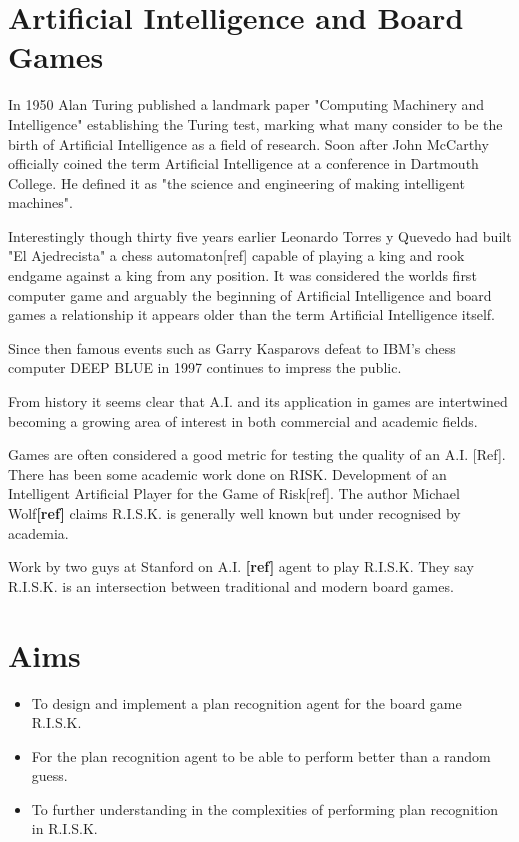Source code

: \documentclass[parskip]{cs4rep}
\begin{document}
\section{Artificial Intelligence and Board Games}

In 1950 Alan Turing published a landmark paper "Computing Machinery and Intelligence" establishing the Turing test, marking what many consider to be the birth of Artificial Intelligence as a field of research. Soon after John McCarthy officially coined the term Artificial Intelligence at a conference in Dartmouth College. He defined it as "the science and engineering of making intelligent machines".

Interestingly though thirty five years earlier Leonardo Torres y Quevedo had built "El Ajedrecista" a chess automaton[ref] capable of playing a king and rook endgame against a king from any position. It was considered the worlds first computer game and arguably the beginning of Artificial Intelligence and board games a relationship it appears older than the term Artificial Intelligence itself. 

Since then famous events such as Garry Kasparovs defeat to IBM's chess computer DEEP BLUE in 1997 continues to impress the public. 

From history it seems clear that A.I. and its application in games are intertwined becoming a growing area of interest in both commercial and academic fields.

Games are often considered a good metric for testing the quality of an A.I. [Ref]. There has been some academic work done on RISK. Development of an Intelligent Artificial Player for the Game of Risk[ref]. The author Michael Wolf\textbf{[ref]} claims R.I.S.K. is generally well known but under recognised by academia.

Work by two guys at Stanford on A.I. \textbf{[ref]} agent to play R.I.S.K. They say R.I.S.K. is an intersection between traditional and modern board games.

\section{Aims}

\begin{itemize}
\item
To design and implement a plan recognition agent for the board game R.I.S.K.
\item
For the plan recognition agent to be able to perform better than a random guess.
\item
To further understanding in the complexities of performing plan recognition in R.I.S.K.
\end{itemize}
\end{document}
^^^^
- _Task details_
Nothing but the pictures is to be left out; the rest of the listing should be copied exactly.

- _Expected answer_
Source code

: \documentclass[parskip]{cs4rep}
\begin{document}
\section{Artificial Intelligence and Board Games}

In 1950 Alan Turing published a landmark paper "Computing Machinery and Intelligence" establishing the Turing test, marking what many consider to be the birth of Artificial Intelligence as a field of research. Soon after John McCarthy officially coined the term Artificial Intelligence at a conference in Dartmouth College. He defined it as "the science and engineering of making intelligent machines".

Interestingly though thirty five years earlier Leonardo Torres y Quevedo had built "El Ajedrecista" a chess automaton[ref] capable of playing a king and rook endgame against a king from any position. It was considered the worlds first computer game and arguably the beginning of Artificial Intelligence and board games a relationship it appears older than the term Artificial Intelligence itself. 

Since then famous events such as Garry Kasparovs defeat to IBM's chess computer DEEP BLUE in 1997 continues to impress the public. 

From history it seems clear that A.I. and its application in games are intertwined becoming a growing area of interest in both commercial and academic fields.

Games are often considered a good metric for testing the quality of an A.I. [Ref]. There has been some academic work done on RISK. Development of an Intelligent Artificial Player for the Game of Risk[ref]. The author Michael Wolf\textbf{[ref]} claims R.I.S.K. is generally well known but under recognised by academia.

Work by two guys at Stanford on A.I. \textbf{[ref]} agent to play R.I.S.K. They say R.I.S.K. is an intersection between traditional and modern board games.

\section{Aims}

\begin{itemize}
\item
To design and implement a plan recognition agent for the board game R.I.S.K.
\item
For the plan recognition agent to be able to perform better than a random guess.
\item
To further understanding in the complexities of performing plan recognition in R.I.S.K.
\end{itemize}
\end{document}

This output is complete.